Freedom of movement should be a fundamental right. Granted, the working class has the full right to resent anything that undermines employment or fair remuneration for labor, but the focus of workers should not be against immigration. That would be selfish and hypocritical, especially in the western hemisphere because anyone who is non-Indigenous is of immigrant origin. It would also be self-defeating. Why advocate a restriction on one’s own freedoms, a restriction capitalists do not have? The focus should not be worker against worker; the goal should be worker for worker. The focus should be against a capitalist system that crushes workers and for a system that empowers and frees workers, that ensures dignified working conditions, and that allocates wealth equitably and justly.
I wrote, “labor must have freedom of movement; otherwise borderless capital will more easily dominate the working class.” The venerable Adam Smith realized the necessity for the free movement of labor. In The Wealth of Nations, he wrote:

… the policy of Europe, by not leaving things at perfect liberty, occasions other inequalities of much greater importance. It does this chiefly in the three following ways. First, by restraining the competition in some employments to a smaller number than would otherwise be disposed to enter into them; secondly, by increasing it in others beyond what it naturally would be; and, thirdly, by obstructing the free circulation of labour and stock, both from employment to employment and from place to place. First, the policy of Europe occasions a very important inequality in the whole of the advantages and disadvantages of the different employments of labour and stock, by restraining the competition in some employments to a smaller number than might otherwise be disposed to enter into them. The exclusive privileges of corporations are the principal means it makes use of for this purpose…. Thirdly, the policy of Europe, by obstructing the free circulation of labour and stock both from employment to employment, and from place to place, occasions in some cases a very inconvenient inequality in the whole of the advantages and disadvantages of their different employments. The Statute of Apprenticeship obstructs the free circulation of labour from one employment to another, even in the same place. The exclusive privileges of corporations obstruct it from one place to another, even in the same employment. It frequently happens that while high wages are given to the workmen in one manufacture, those in another are obliged to content themselves with bare subsistence. (Italics added)
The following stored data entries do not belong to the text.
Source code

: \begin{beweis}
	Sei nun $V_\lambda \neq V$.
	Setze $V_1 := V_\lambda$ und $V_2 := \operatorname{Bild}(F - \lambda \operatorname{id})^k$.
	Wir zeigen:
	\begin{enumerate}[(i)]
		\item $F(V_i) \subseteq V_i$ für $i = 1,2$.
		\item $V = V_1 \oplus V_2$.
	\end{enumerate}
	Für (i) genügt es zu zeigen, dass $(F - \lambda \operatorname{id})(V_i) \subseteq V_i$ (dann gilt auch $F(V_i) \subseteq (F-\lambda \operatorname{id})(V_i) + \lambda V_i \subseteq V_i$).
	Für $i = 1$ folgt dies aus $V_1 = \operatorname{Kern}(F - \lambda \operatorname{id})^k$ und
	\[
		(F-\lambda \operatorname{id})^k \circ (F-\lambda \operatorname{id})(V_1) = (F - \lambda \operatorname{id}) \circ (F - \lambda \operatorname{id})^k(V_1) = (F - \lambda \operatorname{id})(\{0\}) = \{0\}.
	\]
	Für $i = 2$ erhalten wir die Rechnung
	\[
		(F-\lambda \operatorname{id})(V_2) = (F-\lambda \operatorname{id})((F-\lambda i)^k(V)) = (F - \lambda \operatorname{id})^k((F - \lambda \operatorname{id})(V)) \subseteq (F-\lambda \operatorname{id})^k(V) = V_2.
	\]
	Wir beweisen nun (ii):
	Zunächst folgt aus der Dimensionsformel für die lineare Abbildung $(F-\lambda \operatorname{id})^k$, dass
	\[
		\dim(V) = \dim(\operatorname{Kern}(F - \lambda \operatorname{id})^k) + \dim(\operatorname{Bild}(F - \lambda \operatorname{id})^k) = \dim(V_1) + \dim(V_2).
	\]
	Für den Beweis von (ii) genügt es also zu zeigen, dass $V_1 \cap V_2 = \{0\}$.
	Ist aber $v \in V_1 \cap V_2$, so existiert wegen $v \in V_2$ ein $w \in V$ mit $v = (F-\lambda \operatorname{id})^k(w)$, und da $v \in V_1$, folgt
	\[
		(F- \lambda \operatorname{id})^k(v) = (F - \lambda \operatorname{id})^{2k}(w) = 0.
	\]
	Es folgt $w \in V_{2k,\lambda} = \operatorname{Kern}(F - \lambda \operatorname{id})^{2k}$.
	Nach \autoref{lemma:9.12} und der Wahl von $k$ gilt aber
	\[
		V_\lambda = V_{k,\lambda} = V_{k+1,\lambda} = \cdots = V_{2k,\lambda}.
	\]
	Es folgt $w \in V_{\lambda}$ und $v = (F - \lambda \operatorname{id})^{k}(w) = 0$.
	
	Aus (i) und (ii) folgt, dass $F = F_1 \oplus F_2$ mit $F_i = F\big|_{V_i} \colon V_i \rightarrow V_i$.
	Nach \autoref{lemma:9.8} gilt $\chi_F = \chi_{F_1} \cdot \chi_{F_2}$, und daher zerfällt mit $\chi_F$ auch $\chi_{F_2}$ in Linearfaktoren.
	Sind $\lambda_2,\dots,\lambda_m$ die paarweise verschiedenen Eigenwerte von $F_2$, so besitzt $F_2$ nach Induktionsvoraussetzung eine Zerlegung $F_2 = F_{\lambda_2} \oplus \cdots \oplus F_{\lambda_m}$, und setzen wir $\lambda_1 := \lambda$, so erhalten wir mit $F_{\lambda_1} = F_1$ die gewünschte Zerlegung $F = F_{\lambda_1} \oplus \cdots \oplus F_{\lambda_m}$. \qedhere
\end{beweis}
Capitalism is the problem — not immigration
The reader argues,

What good it is that the so called diversity and cultural enrichment if everyone is trying to survive and raise a family on LESS THAN current Walmart wages??!! It will be race to the bottom if you allow tens of millions of immigrants to come and compete with the US working class for the few jobs available!!!

A surfeit of labor obviously has a hand in driving wages down. However, blaming a secondary driver like immigration is overlooking the primary driver: capitalism. Why are unions in the United States being targeted? Why is Walmart so brazen in its anti-unionism? If union workers make a premium over non-union workers, then where does the premium go to in the case of non-union workplaces? Are Walmart wages mainly low because of immigrant workers?
If workers are free to work where they want, then, at least, everyone has a chance to work wherever. Why should unrestrained American firms be allowed to exploit working conditions at home and abroad?
If jobs continue to evaporate in the US, what would be the situation of American workers be then? If the reader is steadfast in conviction, then US workers should not be permitted to emigrate to lands where jobs are more readily available.
What to do?
I advocate for human rights rather than against. I urge for adherence to universal instruments already in place that set human rights standards as adopted by most nations. The Universal Declaration of Human Rights (UDHR) states in its preamble:

… human beings shall enjoy … freedom from fear and want …
Whereas it is essential, if man is not to be compelled to have recourse, as a last resort, to rebellion against tyranny and oppression, that human rights should be protected by the rule of law…

I agree with noted anarchist Noam Chomsky who calls corporations “a form of private tyranny.” Consequently, as per the UDHR, humans have a right to rebel against capitalism that entrenches private tyrannies.
Article 23 of the UDHR codifies the rights of workers and holds that:

(1) Everyone has the right to work, to free choice of employment, to just and favourable conditions of work and to protection against unemployment.
(2) Everyone, without any discrimination, has the right to equal pay for equal work.
(3) Everyone who works has the right to just and favourable remuneration ensuring for himself and his family an existence worthy of human dignity, and supplemented, if necessary, by other means of social protection.
(4) Everyone has the right to form and to join trade unions for the protection of his interests. (Italics added)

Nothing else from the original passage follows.